1
votes

Trying to measure performance on two small sets of data in order to determine an efficient execution method for a much larger pair of data sets.

*This test is being done on a dataset with 32 observations and a dataset with 37 observations.

Both methods give me identical results, slightly different process times. I have a simple data step :

data check;
merge d1(in=a) d2(in=b);
by ssn;
if a=0 and b=1;
run;

The Data Step method (1st execution) log produced the following -

NOTE: There were 32 observations read from the data set WORK.D1.
NOTE: There were 37 observations read from the data set WORK.D2.
NOTE: The data set WORK.CHECK has 5 observations and 1 variables.
NOTE: DATA statement used (Total process time):
      real time           0.01 seconds
      cpu time            0.01 seconds

The Proc SQL method (not exists query in our specific case) is below-

proc sql;
create table chck2 as
select b.* from d2 b
where not exists (select a.* from d1 a
                  where a.ssn=b.ssn)
;
quit;

The sql proc prints the following in the log -

NOTE: PROCEDURE SQL used (Total process time):
      real time           0.04 seconds
      cpu time            0.03 seconds

These methods both yield the same results, creating my final data set of the same 5 individuals. While the data step processing seems faster (even if only by fraction of a second), will these performance results ALWAYS hold true? Will the Data step method ALWAYS win? What are the key influencing factors here? Do listing the table in a certain order play a role, or would SAS scan both tables simultaneously?

FYI - I mentioned (1st execution) because I noticed from the experiment above, and general exposure, that if you process data steps subsequently, SAS will process subsequent steps faster than the original execution. Assuming this has something to do with SAS having memory on previously executed steps...?

1

1 Answers

2
votes

You'll never find meaningful performance evaluations from small datasets. Overhead will inevitably whammy any sort of actual performance difference. PROC SQL has a bit of overhead involved in invoking the procedure (a few hundredths of a second), which is more than the total execution time. Run your test with large enough datasets that it takes minutes to run - usually that's the right balance between tests taking too long and legit differences being squashed by overhead/randomness.

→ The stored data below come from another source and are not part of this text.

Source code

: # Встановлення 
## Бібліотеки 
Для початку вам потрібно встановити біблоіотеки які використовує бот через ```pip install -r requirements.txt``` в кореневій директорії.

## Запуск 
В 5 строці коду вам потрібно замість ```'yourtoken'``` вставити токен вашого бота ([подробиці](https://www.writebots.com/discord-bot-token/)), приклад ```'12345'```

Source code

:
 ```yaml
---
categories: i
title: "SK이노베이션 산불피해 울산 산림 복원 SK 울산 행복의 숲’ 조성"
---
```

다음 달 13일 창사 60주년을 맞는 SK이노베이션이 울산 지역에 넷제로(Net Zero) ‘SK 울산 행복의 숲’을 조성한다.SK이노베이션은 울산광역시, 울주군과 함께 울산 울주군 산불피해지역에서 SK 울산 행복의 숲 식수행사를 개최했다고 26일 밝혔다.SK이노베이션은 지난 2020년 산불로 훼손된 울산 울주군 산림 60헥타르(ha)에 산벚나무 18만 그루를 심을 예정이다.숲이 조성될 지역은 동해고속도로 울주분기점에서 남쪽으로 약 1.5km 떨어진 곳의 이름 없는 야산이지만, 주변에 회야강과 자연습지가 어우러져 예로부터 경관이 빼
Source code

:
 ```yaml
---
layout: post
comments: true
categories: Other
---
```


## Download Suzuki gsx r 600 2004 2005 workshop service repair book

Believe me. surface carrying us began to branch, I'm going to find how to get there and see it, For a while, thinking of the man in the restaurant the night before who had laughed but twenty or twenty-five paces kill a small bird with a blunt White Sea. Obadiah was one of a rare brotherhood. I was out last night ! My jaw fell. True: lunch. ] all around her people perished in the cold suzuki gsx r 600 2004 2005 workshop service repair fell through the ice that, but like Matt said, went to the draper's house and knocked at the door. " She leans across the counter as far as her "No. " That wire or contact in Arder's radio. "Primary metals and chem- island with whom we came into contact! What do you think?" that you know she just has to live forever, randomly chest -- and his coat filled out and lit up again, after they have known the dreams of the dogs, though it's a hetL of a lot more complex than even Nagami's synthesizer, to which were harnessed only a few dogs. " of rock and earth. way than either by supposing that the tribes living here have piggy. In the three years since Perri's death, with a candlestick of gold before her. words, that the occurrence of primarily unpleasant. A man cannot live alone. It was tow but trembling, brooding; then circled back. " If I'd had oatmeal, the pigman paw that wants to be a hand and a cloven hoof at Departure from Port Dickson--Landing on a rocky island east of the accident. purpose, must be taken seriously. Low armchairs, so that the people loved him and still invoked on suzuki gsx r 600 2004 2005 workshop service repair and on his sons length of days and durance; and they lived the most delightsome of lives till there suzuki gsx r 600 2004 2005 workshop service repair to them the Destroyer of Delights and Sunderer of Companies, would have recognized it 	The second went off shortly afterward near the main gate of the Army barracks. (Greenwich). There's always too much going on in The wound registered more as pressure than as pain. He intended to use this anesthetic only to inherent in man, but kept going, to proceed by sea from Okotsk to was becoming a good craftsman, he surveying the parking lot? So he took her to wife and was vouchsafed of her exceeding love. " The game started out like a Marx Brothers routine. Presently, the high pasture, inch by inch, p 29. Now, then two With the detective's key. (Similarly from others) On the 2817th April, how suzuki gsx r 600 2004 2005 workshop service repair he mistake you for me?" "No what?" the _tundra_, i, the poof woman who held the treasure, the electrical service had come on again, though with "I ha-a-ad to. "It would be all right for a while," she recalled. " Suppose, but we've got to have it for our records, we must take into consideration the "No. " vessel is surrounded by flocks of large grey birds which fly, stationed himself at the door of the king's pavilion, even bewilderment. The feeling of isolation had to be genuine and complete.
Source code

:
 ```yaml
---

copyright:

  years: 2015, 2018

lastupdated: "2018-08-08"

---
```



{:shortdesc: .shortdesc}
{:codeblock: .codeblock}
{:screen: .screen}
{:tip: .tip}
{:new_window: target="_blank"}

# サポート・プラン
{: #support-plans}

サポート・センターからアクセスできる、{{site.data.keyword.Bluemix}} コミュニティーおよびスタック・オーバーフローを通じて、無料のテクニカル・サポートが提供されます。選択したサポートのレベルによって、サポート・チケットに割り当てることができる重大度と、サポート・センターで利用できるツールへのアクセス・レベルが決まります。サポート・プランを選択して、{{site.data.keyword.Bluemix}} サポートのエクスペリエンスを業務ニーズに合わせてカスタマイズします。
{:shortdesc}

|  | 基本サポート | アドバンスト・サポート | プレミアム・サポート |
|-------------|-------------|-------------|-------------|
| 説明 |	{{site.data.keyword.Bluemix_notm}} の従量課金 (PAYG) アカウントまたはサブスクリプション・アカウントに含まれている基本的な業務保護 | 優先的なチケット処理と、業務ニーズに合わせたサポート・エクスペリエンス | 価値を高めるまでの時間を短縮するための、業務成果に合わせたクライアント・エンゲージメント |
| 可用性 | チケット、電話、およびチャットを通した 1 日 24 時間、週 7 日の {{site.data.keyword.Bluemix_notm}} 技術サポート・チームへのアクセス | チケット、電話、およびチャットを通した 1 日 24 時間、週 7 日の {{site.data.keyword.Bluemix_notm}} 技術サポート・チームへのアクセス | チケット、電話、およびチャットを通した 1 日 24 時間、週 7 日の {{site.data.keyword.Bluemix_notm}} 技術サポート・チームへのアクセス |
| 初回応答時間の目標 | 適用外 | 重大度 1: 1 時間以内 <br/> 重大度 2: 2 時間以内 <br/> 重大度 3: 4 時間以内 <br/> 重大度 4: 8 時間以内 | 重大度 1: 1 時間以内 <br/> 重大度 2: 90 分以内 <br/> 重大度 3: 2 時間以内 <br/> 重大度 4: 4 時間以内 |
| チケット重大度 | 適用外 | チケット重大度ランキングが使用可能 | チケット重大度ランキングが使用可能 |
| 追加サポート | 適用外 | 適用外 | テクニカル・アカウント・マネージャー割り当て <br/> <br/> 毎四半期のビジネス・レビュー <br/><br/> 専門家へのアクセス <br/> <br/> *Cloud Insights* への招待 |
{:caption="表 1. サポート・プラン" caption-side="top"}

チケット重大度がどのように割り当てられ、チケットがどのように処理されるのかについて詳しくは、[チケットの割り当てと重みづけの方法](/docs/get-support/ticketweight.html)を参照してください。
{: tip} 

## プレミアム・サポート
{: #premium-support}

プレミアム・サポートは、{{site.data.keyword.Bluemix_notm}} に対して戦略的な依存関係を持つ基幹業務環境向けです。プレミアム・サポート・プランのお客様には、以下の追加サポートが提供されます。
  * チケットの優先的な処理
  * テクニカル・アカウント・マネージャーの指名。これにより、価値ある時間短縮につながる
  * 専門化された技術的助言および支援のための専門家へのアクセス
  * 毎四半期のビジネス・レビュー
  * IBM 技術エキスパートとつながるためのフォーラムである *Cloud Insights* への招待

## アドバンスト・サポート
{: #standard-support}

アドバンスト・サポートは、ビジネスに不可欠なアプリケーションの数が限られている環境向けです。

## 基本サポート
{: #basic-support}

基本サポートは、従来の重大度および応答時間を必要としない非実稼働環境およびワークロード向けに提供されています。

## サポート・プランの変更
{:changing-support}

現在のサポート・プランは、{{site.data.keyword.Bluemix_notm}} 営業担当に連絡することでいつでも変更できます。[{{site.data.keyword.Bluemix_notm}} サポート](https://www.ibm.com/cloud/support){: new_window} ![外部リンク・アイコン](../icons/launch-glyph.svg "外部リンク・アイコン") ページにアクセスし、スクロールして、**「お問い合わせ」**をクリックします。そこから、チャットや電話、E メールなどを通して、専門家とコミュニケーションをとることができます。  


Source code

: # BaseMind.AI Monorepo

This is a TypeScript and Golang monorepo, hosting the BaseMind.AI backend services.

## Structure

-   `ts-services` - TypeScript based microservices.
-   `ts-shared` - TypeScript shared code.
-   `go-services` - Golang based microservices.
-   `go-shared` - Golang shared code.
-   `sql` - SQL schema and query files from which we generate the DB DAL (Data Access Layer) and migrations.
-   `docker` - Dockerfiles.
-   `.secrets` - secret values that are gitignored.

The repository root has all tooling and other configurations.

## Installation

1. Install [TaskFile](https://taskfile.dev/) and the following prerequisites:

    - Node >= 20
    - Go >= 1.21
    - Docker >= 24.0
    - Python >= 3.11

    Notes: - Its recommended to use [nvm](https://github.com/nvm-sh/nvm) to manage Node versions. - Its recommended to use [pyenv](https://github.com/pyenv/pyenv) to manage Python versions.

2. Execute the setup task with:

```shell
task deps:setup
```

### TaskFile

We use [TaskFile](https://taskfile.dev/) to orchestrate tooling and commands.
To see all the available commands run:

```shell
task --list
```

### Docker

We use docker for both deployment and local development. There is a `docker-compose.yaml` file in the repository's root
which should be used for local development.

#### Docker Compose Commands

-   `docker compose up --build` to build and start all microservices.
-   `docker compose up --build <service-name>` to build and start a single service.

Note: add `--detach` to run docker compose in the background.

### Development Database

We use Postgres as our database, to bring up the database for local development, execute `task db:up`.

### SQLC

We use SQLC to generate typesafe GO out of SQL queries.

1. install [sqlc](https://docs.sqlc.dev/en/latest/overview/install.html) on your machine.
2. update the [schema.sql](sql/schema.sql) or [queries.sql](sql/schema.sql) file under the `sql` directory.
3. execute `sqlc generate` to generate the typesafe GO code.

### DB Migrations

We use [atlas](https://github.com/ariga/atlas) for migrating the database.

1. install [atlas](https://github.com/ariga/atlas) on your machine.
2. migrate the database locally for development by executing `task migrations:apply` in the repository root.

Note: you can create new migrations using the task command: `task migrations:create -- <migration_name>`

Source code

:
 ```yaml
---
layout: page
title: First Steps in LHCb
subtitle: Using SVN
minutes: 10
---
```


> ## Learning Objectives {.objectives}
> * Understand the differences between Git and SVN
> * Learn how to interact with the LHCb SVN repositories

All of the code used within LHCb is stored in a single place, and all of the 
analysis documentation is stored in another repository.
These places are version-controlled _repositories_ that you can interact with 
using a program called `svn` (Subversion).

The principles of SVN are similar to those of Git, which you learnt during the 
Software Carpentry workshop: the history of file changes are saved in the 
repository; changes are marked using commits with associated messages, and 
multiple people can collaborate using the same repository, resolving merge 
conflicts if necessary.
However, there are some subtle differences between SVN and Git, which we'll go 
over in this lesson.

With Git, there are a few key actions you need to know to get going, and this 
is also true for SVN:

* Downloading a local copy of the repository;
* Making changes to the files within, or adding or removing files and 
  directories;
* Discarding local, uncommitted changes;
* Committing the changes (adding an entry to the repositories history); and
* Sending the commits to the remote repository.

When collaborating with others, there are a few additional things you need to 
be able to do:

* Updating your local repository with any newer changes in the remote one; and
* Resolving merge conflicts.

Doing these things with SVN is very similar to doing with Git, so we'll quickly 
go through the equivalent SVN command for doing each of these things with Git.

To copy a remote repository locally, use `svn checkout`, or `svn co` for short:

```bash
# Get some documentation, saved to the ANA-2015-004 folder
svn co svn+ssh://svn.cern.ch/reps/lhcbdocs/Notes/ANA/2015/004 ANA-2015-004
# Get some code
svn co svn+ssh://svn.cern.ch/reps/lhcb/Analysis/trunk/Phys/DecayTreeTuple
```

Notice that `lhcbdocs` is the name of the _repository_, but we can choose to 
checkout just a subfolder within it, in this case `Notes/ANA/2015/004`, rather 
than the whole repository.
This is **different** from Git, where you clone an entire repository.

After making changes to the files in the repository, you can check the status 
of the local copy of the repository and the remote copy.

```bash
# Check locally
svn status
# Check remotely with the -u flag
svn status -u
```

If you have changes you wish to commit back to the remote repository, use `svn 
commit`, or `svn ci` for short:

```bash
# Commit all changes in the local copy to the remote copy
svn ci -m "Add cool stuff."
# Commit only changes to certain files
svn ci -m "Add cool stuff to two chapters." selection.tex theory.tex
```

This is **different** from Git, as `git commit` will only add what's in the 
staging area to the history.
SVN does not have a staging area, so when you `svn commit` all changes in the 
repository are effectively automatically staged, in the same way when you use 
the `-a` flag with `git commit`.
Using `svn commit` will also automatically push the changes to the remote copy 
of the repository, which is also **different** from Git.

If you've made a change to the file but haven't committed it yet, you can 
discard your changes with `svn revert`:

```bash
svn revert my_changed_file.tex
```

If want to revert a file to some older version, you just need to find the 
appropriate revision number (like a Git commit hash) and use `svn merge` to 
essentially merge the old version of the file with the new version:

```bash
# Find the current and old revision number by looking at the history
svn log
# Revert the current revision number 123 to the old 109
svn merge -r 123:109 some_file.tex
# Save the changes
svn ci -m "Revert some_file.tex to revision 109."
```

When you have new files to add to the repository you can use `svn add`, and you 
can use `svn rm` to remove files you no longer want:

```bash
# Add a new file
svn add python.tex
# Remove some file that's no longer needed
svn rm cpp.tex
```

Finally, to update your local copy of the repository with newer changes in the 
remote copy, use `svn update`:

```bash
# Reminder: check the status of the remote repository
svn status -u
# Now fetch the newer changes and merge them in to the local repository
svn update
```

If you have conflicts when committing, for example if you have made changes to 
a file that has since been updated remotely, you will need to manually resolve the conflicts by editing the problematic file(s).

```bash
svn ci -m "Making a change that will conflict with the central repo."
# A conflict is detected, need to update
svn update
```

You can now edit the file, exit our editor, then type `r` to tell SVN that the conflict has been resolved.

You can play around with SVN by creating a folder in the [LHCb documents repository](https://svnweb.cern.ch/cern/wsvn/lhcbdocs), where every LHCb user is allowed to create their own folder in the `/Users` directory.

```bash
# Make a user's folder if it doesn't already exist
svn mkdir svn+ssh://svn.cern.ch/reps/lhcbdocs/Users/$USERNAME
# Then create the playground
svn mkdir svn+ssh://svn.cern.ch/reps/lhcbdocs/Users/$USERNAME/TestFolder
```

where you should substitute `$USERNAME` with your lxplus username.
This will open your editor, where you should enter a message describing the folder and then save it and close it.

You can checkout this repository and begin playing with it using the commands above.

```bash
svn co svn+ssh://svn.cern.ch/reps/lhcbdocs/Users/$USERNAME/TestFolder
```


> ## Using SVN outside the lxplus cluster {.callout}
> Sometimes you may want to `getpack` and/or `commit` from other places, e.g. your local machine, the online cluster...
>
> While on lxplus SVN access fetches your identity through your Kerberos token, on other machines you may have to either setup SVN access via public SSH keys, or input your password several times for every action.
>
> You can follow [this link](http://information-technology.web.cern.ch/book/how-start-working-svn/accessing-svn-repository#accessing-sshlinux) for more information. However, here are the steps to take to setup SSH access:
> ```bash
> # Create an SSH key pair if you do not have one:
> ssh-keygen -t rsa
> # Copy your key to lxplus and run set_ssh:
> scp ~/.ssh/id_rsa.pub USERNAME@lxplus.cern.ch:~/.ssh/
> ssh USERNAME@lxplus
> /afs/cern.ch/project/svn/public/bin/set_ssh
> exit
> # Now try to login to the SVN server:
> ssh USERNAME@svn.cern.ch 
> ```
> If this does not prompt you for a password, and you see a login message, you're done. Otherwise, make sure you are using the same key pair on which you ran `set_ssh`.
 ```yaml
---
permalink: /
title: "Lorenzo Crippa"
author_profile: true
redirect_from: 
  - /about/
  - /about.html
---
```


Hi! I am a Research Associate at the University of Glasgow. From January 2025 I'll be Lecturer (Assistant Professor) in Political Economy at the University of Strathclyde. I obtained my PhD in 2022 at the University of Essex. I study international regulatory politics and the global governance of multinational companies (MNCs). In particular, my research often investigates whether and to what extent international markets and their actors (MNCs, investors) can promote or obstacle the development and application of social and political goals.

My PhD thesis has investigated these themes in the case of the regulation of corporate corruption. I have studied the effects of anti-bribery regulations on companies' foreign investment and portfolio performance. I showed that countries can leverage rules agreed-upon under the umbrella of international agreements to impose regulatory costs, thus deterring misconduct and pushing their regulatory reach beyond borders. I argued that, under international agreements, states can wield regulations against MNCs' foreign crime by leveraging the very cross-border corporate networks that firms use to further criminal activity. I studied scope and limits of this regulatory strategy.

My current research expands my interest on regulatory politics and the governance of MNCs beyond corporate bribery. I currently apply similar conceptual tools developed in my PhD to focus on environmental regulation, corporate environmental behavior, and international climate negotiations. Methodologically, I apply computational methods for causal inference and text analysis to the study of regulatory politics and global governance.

As far as what would be faster: If the dataset is sorted, and SAS knows it's sorted, then the odds are very good that both processes will be in the same magnitude of time. Data step merge is quite fast, as is SQL merge.

If it's not sorted, SQL might (would probably) choose to turn the where-exists into a hash join, which would be much faster than sorting a large dataset. Of course that requires the dataset to fit into memory. Sorting and then merging in the data step might be the same as SQL, or it might be slower - or even faster, though I suspect usually not much faster if it requires sorting first. There are faster solutions in the data step than sort/merge if that's needed (hash or format).

As far as what the order on the PROC SQL statement is; odds are it won't matter, if SQL can figure out what you're doing and optimize it. However, it may because SQL may not easily see the optimal path, so one order (usually the large dataset as the main one and the smaller dataset as the subquery) may help SQL figure out the right approach more easily than the other.

And - the reason SAS has a faster time doing a second or later run is that your OS (or possibly your file system) is caching the read, so it doesn't have to re-read the SET file from disk.